Quelle a été votre plus grande surprise en matière de négociation ?

La longueur de certaines négociations m’a surpris. Comme je le dis dans mon livre, la négociation sur le brevet unitaire européen (essentiel dans le domaine de la protection intellectuelle) a duré plusieurs décennies, a fait l’objet d’un règlement européen en 2013 et n’entrera finalement en vigueur qu’en…2023 ! 

Lorsque, jeune diplomate, je participais au sommet de l’OSCE à Budapest en 1994, quelle ne fut pas ma surprise d’apprendre que l’ambassadeur présidant les débats avait décrété que les horloges étaient…arrêtées. Nous étions supposés finir à telle date et l’on a fictivement prétendu que l’on respectait cette date alors que les négociations se poursuivirent le lendemain. Quasi surréaliste !

Quels éléments influencent majoritairement une négociation ? Avez-vous un exemple concret ?

L’ambassadeur français Pierre Morel a écrit que « le premier document, c’est l’autre qu’il faut déchiffrer et comprendre, en séance et hors séance ». La relation interpersonnelle influence durablement la négociation. Le succès d’une négociation diplomatique tient, en bonne part, à la confiance (tout le contraire des coups fourrés). Ainsi, si l’accord sur le dossier nucléaire iranien (le JCPOA) a pu être signé en 2015, c’est notamment parce que la Haute Représentante Mogherini et le ministre iranien des Affaires étrangères Zarif avaient réussi à dépasser les antagonismes et la méfiance qui existaient et à trouver un point médian fondé sur une confiance réciproque.

Nous parlons beaucoup des us et coutumes culturels ? Est-ce de l’ordre de la légende ? Le comportement doit-il réellement être adapté en fonction de la nationalité de l’interlocuteur ?

La négociation ne peut pas être séparée du contexte culturel. Au Moyen-Orient, par exemple, il faut tout faire pour ne pas perdre la face. Lors de la guerre Iran-Irak (1980-88), Iraniens et Irakiens ont refusé de mener des négociations directes car cela pouvait être interprété comme un aveu de faiblesse. Les deux délégations se tenaient dans des salles de réunion séparées, à Genève, et c’est Javier de Cuellar, le Secrétaire général de l’ONU, qui faisait la navette entre les deux délégations, de sorte qu’elles pouvaient déclarer qu’elles avaient négocié avec le Secrétaire général de l’ONU et non bilatéralement !

Dans quels pays avez-vous travaillé ? Votre coup de cœur ?

Islamabad (Pakistan), New York (ONU), Vienne (OSCE), Washington (USA), Stockholm (Suède), Varsovie (Pologne) et Ottawa (Canada). Avec des retours à Bruxelles.
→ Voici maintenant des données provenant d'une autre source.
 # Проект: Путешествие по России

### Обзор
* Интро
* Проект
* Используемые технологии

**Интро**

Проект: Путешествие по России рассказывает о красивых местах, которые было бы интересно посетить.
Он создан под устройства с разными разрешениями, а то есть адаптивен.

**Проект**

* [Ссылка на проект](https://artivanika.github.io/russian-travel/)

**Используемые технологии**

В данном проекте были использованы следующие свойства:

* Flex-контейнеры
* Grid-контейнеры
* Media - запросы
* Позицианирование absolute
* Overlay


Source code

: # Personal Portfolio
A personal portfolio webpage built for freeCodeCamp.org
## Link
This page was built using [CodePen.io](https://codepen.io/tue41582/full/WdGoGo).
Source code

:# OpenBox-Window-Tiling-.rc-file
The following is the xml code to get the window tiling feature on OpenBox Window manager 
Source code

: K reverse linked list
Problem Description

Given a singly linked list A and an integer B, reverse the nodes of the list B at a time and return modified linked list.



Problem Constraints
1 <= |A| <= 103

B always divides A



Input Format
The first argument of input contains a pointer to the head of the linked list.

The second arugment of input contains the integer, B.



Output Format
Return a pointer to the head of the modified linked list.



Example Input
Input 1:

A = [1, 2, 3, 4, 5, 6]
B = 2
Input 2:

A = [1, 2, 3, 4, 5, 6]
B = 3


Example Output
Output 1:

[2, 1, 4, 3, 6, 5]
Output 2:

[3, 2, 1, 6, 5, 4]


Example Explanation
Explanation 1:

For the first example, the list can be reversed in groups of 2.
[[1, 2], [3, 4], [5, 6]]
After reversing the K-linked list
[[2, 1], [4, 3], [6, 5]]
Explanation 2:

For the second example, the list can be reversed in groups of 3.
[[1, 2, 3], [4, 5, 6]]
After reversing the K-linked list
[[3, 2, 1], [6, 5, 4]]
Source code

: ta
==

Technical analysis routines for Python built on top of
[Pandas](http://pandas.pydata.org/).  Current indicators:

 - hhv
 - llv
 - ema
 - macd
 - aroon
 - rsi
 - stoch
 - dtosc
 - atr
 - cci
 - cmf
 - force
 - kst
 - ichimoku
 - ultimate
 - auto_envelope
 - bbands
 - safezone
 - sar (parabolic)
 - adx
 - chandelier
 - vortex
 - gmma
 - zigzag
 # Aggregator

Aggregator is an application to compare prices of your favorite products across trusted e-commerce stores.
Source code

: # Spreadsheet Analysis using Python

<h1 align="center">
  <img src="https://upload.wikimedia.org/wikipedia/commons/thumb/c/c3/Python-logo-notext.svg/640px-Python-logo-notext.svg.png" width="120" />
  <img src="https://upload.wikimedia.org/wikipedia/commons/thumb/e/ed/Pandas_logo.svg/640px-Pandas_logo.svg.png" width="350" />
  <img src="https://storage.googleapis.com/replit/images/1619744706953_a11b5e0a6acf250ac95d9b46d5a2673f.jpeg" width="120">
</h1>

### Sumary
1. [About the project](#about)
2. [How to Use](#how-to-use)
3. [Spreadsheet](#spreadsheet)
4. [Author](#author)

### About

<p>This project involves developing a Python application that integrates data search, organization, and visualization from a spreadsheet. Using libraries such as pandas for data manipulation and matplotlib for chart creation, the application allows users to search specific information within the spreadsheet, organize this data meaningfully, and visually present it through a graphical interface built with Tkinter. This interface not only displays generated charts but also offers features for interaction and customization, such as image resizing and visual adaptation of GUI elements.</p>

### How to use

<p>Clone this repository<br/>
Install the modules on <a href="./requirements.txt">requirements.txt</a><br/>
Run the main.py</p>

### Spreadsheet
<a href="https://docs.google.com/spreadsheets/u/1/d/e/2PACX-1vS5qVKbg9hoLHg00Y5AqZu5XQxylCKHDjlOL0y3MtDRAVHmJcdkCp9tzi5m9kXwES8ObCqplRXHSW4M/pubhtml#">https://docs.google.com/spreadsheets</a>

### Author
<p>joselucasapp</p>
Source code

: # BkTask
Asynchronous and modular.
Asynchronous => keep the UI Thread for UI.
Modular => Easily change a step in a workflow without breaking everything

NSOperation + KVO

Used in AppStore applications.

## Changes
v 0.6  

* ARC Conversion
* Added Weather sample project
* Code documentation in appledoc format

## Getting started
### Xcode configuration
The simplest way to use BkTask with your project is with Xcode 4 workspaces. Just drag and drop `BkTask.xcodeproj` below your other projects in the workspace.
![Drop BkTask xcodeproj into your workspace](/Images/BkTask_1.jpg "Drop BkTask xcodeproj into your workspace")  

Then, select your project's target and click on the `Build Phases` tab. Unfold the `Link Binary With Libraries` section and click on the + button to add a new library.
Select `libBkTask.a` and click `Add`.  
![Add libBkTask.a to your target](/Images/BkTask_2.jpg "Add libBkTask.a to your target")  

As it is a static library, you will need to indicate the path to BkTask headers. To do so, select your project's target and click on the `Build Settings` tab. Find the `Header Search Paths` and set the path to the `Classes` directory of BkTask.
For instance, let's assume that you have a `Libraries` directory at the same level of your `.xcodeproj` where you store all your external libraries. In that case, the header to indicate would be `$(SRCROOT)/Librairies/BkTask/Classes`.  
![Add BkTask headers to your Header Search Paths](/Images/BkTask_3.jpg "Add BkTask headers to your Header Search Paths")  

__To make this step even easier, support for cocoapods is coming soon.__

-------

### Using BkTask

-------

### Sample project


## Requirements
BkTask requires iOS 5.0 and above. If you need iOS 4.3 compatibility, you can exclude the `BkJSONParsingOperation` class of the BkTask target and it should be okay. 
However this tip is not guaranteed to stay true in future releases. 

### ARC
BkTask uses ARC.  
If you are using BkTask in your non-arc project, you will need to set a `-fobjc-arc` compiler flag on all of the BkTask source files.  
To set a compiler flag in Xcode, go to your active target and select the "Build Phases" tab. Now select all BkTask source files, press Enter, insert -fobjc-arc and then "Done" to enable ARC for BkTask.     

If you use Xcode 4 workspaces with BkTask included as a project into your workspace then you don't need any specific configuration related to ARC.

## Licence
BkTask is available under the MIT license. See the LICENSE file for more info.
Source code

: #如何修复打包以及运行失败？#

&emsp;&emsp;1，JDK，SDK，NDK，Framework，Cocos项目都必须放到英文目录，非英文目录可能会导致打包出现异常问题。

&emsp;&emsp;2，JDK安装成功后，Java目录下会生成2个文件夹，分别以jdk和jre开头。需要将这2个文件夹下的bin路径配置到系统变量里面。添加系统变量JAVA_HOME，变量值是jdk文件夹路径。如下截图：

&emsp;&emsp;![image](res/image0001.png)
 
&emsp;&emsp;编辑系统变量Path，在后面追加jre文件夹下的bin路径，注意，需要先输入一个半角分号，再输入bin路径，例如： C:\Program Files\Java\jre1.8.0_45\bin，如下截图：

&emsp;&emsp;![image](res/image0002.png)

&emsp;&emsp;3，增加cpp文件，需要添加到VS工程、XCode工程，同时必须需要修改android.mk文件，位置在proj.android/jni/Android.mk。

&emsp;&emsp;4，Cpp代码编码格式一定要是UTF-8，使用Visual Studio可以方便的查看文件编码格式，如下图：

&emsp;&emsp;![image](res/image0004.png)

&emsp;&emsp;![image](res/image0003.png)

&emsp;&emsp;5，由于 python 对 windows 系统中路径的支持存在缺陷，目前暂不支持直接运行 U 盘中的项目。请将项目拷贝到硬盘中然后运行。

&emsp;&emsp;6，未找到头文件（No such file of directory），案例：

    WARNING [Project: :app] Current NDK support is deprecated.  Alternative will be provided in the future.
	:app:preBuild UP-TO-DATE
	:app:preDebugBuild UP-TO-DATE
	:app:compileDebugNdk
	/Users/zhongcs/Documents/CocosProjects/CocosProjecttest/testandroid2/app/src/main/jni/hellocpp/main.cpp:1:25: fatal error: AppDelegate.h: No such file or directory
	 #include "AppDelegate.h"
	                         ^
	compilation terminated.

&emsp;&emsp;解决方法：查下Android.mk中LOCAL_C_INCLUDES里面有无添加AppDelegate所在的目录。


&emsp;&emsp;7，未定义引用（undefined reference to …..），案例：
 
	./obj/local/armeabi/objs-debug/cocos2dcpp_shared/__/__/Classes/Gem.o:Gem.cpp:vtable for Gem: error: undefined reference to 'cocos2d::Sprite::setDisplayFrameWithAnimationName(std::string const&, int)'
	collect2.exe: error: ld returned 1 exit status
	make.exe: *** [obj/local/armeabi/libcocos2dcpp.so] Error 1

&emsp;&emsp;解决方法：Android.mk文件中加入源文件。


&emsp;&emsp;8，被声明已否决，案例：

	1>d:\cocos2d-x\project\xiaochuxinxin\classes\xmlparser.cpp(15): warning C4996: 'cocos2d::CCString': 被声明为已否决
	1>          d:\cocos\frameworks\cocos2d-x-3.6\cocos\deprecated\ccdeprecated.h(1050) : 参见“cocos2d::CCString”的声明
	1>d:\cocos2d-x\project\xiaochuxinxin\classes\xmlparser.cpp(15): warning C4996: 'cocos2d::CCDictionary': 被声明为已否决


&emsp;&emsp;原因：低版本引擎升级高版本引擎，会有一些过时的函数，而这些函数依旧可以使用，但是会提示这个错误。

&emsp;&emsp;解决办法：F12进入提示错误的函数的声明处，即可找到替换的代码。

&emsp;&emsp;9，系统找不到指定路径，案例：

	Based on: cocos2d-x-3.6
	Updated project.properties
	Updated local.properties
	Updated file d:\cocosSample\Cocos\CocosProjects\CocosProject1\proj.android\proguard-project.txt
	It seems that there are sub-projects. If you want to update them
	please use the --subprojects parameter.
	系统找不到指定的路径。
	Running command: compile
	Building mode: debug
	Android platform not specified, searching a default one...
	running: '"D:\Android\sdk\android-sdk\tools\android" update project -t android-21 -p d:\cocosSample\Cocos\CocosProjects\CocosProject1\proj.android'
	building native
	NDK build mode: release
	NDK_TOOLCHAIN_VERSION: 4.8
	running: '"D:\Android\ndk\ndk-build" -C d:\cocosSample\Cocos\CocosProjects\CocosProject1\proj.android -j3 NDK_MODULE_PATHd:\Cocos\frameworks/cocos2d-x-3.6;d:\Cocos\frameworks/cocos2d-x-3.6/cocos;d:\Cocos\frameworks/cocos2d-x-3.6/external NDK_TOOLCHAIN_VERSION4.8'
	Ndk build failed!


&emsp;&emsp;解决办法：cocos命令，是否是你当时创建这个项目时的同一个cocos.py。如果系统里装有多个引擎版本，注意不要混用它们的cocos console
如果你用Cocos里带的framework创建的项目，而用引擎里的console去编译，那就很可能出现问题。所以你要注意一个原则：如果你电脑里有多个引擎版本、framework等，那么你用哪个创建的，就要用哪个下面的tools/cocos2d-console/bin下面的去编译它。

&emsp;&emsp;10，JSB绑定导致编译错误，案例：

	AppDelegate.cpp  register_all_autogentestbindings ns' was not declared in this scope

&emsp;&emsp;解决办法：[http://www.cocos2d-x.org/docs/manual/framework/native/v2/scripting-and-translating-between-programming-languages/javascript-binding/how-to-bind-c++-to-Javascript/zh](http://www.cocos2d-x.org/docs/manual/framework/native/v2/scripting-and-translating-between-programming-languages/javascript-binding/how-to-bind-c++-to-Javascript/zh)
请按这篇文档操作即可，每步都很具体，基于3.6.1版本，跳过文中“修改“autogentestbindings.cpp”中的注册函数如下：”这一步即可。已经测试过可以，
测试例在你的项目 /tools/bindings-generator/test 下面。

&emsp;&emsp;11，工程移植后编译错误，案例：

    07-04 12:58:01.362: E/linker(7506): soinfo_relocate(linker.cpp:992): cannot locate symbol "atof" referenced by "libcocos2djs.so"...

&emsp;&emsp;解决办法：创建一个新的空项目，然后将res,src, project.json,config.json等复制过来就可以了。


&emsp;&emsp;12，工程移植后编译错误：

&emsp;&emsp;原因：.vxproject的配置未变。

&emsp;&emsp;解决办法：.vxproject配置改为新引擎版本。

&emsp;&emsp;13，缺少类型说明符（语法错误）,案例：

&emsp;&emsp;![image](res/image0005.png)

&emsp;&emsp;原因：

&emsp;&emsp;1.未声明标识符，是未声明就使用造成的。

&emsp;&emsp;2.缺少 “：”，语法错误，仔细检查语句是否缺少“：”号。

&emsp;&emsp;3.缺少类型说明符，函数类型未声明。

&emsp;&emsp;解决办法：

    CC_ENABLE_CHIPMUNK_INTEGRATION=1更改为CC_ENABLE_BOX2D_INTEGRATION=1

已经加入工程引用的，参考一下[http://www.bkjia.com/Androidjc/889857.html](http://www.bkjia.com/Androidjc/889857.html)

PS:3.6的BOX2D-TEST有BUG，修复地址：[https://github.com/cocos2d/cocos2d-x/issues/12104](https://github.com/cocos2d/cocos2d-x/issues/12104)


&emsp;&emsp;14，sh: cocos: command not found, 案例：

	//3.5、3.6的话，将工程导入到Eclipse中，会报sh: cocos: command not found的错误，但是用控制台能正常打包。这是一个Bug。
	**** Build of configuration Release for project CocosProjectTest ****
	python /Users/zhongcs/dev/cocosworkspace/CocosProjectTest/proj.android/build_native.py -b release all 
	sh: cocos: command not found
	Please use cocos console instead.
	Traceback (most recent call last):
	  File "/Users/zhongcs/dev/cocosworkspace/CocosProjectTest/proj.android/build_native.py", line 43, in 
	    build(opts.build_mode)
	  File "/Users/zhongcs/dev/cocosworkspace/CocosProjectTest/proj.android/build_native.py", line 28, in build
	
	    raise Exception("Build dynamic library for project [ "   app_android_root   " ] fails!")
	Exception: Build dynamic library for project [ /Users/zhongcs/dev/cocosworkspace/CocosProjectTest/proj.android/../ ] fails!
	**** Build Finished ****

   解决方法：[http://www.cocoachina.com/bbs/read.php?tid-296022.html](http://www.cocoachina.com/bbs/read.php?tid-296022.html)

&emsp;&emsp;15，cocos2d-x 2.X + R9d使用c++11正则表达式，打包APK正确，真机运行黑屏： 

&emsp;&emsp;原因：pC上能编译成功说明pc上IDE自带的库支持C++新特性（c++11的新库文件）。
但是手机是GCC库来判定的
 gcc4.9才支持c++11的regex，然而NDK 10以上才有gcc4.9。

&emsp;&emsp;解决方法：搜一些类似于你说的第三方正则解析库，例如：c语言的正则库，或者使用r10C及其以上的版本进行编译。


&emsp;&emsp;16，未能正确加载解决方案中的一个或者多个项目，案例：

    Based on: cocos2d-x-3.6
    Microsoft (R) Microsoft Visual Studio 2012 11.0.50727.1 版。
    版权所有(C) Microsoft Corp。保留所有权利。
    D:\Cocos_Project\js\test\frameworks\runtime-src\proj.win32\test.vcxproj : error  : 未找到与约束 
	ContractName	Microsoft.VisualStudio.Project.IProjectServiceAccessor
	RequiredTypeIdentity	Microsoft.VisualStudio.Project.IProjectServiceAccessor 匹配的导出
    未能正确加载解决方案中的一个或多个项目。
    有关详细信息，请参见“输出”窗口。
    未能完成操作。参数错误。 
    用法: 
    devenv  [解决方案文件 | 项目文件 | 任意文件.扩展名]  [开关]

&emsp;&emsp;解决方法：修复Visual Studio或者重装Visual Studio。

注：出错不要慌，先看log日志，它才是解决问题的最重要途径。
J’ai beaucoup aimé les trois postes nord-américains : à l’ONU à New York car la Belgique siégeait au Conseil de sécurité en 1991-92 et c’est le cockpit du monde ; à Washington, car les Etats-Unis sont la superpuissance par excellence et c’est un fantastique poste d’observation de la diplomatie internationale ; et enfin Ottawa car les liens entre la Belgique et le Canada sont profonds et là comme chez nous deux cultures et deux langues coexistent.